A verdade é que, quando se pensa em tecnologia atualmente, se pensa em grandes plataformas globais que possuem enorme poder. Diante disso, governos têm trabalhado para estabelecer regras que coíbam atos discriminatórios e ações que invadam ou desrespeitem a privacidade de usuários.
E trabalhar nisso envolve mexer com sistemas que já fazem parte da vida de todos nós e não serão suspensos para que se possa fazer uma reavaliação. “Não vamos parar as redes para isso, vamos trocar os pneus de um carro em movimento, por assim dizer.”
A resposta para combater as falhas de comunicação entre nós, humanos, e os inescapáveis algoritmos, reforça o professor, é uma educação apropriada. “A educação não tem sido prioridade.
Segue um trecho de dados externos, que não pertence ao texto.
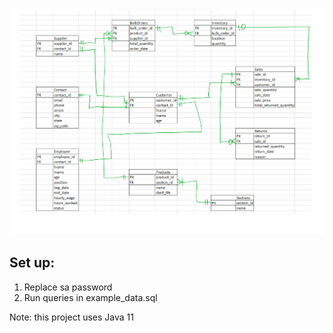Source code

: ![Database Diagram](./CrowsFootDiagram.jpg)

## Set up:
1. Replace sa password
2. Run queries in example_data.sql

Note: this project uses Java 11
Hoje, com todas as dificuldades de pesquisa, muitos estados estão perdendo pesquisadores de ponta que seriam importantes para essa área. Temos que ter recursos humanos qualificados para fazer esse processo”, defende.
Como argumentou a autora Cathy O’Neil, em seu livro Algoritmos de Destruição em Massa, lançado em 2016, os algoritmos foram originalmente criados para serem neutros e justos, evitando vieses humanos e falhas lógicas. Entretanto, sabemos que os que são usados hoje em dia incorporaram preconceitos, que podem ser frutos de seus designers distantes de certas questões sociais ou dos dados usados no treinamento dos algoritmos. E como os algoritmos são utilizados em escala, esses preconceitos afetam o planeta inteiro.
“Na cátedra, queremos estudar essas interações entre humanos e algoritmos, trazendo pesquisas que incluem comunicação, ciências sociais e artes. A meta é tentar compreender essa questão de maneira mais ampla e formular modelos fundamentais que permitam à sociedade compreender o que está acontecendo.”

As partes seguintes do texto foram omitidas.